I just finished Port Mortuary, one of my juicy library finds and the latest entry in Patricia Cornwell’s sputtering-to-a-close mystery series centered around Dr. Kay Scarpetta.

This isn’t a book review, though. No. It’s not that, because as clever as I try to be behind the keyboard there are only so many times and different ways I can say “Gosh, this was an awful book.”
This is more of me, as a writer, contemplating one of the ways a writer can lose her voice.
Twenty years ago when Cornwell first came out with Scarpetta the books were sharp and intriguing and compulsively readable. Patricia Cornwell had lived a writer’s life to that point, doing the odd jobs here and there–including working as a denier in a mortuary. Her books were written in the corners of her everyday life, just like the books of most of the authors I know. Then she got very famous and very popular and very wealthy.
And it occurs to me just now that I can only think of one writer who has been able to maintain voice and readability once they hit the ranks of the superwealthy.
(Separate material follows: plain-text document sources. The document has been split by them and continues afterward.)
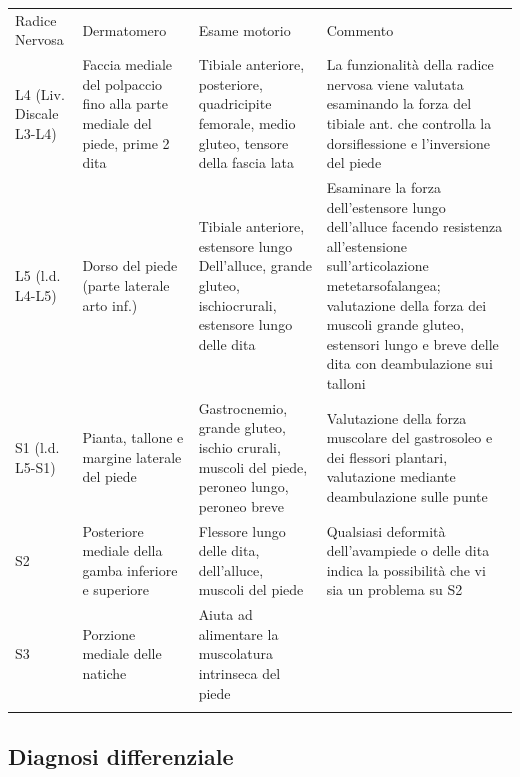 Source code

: \begin{table}
\begin{tabular}{p{}p{}p{}p{}}
\hline\noalign{\smallskip}
Radice Nervosa & Dermatomero & Esame motorio & Commento  \\
\noalign{\smallskip}\svhline\noalign{\smallskip}
L4
(Liv. Discale L3-L4)&
Faccia mediale del polpaccio fino alla parte mediale del piede, prime 2 dita
&
Tibiale anteriore, posteriore, quadricipite femorale, medio gluteo, tensore della fascia lata
&
La funzionalità della radice nervosa viene valutata esaminando la forza del tibiale ant. che controlla la dorsiflessione e  l’inversione del piede
\\
L5
(l.d. L4-L5)
&
Dorso del piede (parte laterale arto inf.)
&
Tibiale anteriore, estensore	lungo
Dell’alluce, grande gluteo, ischiocrurali, estensore lungo delle dita
&
Esaminare la forza dell’estensore lungo dell’alluce facendo resistenza all’estensione sull’articolazione metetarsofalangea; valutazione della forza dei muscoli grande gluteo, estensori lungo e breve delle dita con deambulazione sui talloni
\\
S1 (l.d. L5-S1)
&
Pianta, tallone e margine laterale del piede
&
Gastrocnemio, grande gluteo, ischio crurali, muscoli del piede, peroneo lungo, peroneo breve
&
Valutazione della forza muscolare del gastrosoleo e dei flessori plantari, valutazione mediante deambulazione sulle punte

\\
S2
&
Posteriore mediale della gamba inferiore e superiore
&
Flessore lungo delle dita, dell’alluce, muscoli del piede
&
Qualsiasi deformità dell’avampiede o delle dita indica la possibilità che vi sia un problema su S2
\\
S3
&
Porzione	mediale delle natiche
&
Aiuta ad alimentare la muscolatura intrinseca del piede
&  \\



\noalign{\smallskip}\hline\noalign{\smallskip}
\end{tabular}
\end{table}








\subsection{Diagnosi differenziale}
JK Rowling. Well, and maybe Stephen King, who has repeatedly had his own mortality dangled in front of him as a sort of mantra and muse. Of course this new book of Rowling’s will be the true test, because with Harry she was finishing what she started when she was poor.
Once writers become wealthy, they seem to lose touch with the things that make stories readable. They still have their core abilities (for the most part), but they don’t have story. They’re living in a sort of Midas curse, where all they touch turns golden…and food is inedible and other people are kept at a distance.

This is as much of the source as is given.